■ WHAT YOU SHOULD DO
Report the count, and only the count, of lines in the records that include the word "determine".

——

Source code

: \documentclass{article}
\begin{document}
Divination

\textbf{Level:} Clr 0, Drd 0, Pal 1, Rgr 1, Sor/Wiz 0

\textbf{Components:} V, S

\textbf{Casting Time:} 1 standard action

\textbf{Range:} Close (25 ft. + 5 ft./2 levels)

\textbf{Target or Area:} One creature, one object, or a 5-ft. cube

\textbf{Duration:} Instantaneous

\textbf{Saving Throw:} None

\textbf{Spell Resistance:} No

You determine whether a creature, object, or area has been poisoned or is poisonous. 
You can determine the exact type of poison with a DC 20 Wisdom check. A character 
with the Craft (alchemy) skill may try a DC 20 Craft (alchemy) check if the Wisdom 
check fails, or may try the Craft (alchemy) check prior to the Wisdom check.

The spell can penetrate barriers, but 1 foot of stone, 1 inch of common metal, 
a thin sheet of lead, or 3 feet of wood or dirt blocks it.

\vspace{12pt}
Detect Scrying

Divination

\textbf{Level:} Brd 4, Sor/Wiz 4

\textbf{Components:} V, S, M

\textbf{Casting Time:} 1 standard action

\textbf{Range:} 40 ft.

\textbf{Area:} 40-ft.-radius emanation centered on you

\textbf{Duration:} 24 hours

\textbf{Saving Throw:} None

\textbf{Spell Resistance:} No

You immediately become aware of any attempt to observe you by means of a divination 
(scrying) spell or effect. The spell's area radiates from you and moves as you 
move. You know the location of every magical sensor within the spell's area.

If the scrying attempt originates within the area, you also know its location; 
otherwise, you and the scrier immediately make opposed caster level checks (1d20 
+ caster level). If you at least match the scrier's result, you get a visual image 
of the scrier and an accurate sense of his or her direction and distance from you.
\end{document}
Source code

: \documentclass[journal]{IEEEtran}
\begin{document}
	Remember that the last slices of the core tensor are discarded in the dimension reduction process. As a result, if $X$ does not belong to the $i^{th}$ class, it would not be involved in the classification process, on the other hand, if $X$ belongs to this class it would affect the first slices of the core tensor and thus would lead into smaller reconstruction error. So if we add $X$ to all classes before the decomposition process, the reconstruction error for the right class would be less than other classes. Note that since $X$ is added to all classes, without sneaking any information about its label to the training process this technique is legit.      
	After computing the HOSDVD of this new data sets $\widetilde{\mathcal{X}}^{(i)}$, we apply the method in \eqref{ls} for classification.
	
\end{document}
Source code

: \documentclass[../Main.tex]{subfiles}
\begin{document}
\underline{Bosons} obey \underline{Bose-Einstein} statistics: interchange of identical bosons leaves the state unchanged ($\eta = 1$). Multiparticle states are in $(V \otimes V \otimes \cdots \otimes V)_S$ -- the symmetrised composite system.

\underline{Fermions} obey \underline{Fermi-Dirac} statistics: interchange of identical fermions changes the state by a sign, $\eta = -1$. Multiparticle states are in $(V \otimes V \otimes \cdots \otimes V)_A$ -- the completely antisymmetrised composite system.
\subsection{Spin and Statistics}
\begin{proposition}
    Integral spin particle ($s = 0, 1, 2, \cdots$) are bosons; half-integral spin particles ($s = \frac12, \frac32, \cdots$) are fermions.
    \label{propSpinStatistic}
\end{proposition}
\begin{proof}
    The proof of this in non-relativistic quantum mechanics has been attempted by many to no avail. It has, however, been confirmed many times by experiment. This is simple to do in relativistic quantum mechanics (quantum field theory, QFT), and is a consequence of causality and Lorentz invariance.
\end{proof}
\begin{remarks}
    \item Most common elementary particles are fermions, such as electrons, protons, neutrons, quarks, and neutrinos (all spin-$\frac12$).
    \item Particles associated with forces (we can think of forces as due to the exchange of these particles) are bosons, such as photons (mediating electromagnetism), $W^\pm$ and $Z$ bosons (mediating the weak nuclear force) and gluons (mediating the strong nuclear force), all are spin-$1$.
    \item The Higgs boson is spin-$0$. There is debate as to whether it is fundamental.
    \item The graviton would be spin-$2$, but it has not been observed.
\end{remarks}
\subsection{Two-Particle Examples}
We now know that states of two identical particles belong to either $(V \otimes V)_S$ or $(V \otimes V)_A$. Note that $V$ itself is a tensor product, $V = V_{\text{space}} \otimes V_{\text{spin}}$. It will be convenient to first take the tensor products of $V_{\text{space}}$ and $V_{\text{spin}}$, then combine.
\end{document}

——

■ ANSWER FOR THE TASK
2